Efficient Image Denoising by Low-Rank Singular Vector Approximations of Geodesics' Gramian Matrix

With the advent of sophisticated cameras, the urge to capture high-quality images has grown enormous. However, the noise contamination of the images results in substandard expectations among the people; thus, image denoising is an essential pre-processing step. While the algebraic image processing frameworks are sometimes inefficient for this denoising task as they may require processing of matrices of order equivalent to some power of the order of the original image, the neural network image processing frameworks are sometimes not robust as they require a lot of similar training samples. Thus, here we present a manifold-based noise filtering method that mainly exploits a few prominent singular vectors of the geodesics' Gramian matrix.

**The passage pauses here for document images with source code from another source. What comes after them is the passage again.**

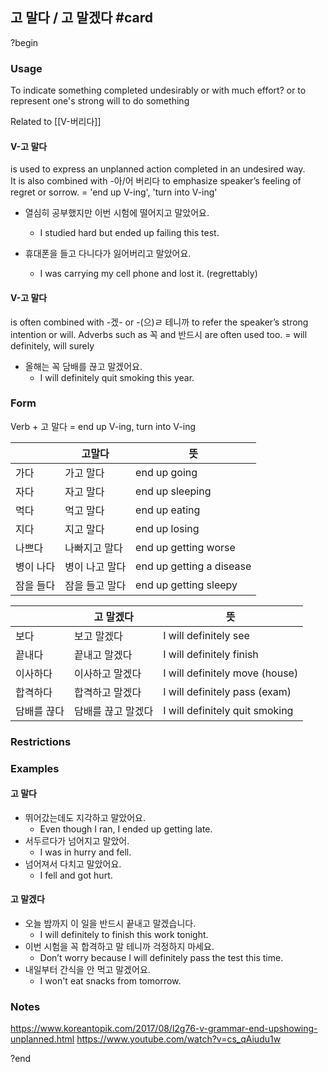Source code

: 
## 고 말다 / 고 말겠다 #card
?begin
### Usage
To indicate something completed undesirably or with much effort? or to represent one's strong will to do something

Related to [[V-버리다]]
#### V-고 말다
is used to express an unplanned action completed in an undesired way. It is also combined with -아/어 버리다 to emphasize speaker’s feeling of regret or sorrow. = 'end up V-ing', 'turn into V-ing'

* 열심히 공부했지만 이번 시험에 떨어지고 말았어요.
	* I studied hard but ended up failing this test.

* 휴대폰을 들고 다니다가 잃어버리고 말았어요.
	* I was carrying my cell phone and lost it. (regrettably)
#### V-고 말다
is often combined with -겠- or -(으)ㄹ 테니까 to refer the speaker’s strong intention or will. Adverbs such as 꼭 and 반드시 are often used too. = will definitely, will surely

* 올해는 꼭 담배를 끊고 말겠어요.
	* I will definitely quit smoking this year.
### Form
Verb + 고 말다 = end up V-ing, turn into V-ing

|       | 고말다      | 뜻                        |
| ----- | -------- | ------------------------ |
| 가다    | 가고 말다    | end up going             |
| 자다    | 자고 말다    | end up sleeping          |
| 먹다    | 먹고 말다    | end up eating            |
| 지다    | 지고 말다    | end up losing            |
| 나쁘다   | 나빠지고 말다  | end up getting worse     |
| 병이 나다 | 병이 나고 말다 | end up getting a disease |
| 잠을 들다 | 잠을 들고 말다 | end up getting sleepy    |

|        | 고 말겠다      | 뜻                              |
| ------ | ---------- | ------------------------------ |
| 보다     | 보고 말겠다     | I will definitely see          |
| 끝내다    | 끝내고 말겠다    | I will definitely finish       |
| 이사하다   | 이사하고 말겠다   | I will definitely move (house) |
| 합격하다   | 합격하고 말겠다   | I will definitely pass (exam)  |
| 담배를 끊다 | 담배를 끊고 말겠다 | I will definitely quit smoking |

### Restrictions
### Examples
#### 고 말다
* 뛰어갔는데도 지각하고 말았어요.
	* Even though I ran, I ended up getting late.
* 서두르다가 넘어지고 말았어.
	* I was in hurry and fell.
* 넘어져서 다치고 말았어요.
	* I fell and got hurt.
#### 고 말겠다
* 오늘 밤까지 이 일을 반드시 끝내고 말겠습니다.
	* I will definitely to finish this work tonight.
* 이번 시험을 꼭 합격하고 말 테니까 걱정하지 마세요.
	* Don’t worry because I will definitely pass the test this time.
* 내일부터 간식을 안 먹고 말겠어요.
	* I won't eat snacks from tomorrow.
### Notes
https://www.koreantopik.com/2017/08/l2g76-v-grammar-end-upshowing-unplanned.html
https://www.youtube.com/watch?v=cs_qAiudu1w
<!--SR:!2025-11-29,70,230-->
?end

Especially, the framework partitions an image, say that of size $n \times n$, into $n^2$ overlapping patches of known size such that one patch is centered at each pixel. Then, the prominent singular vectors, of the Gramian matrix of size $n^2 \times n^2$ of the geodesic distances computed over the patch space, are utilized to denoise the image. Here, the prominent singular vectors are revealed by efficient, but diverse, approximation techniques, rather than explicitly computing them using frameworks like Singular Value Decomposition (SVD) which encounters $\mathcal{O}(n^6)$ operations. Finally, we compare both computational time and the noise filtration performance of the proposed denoising algorithm with and without singular vector approximation techniques.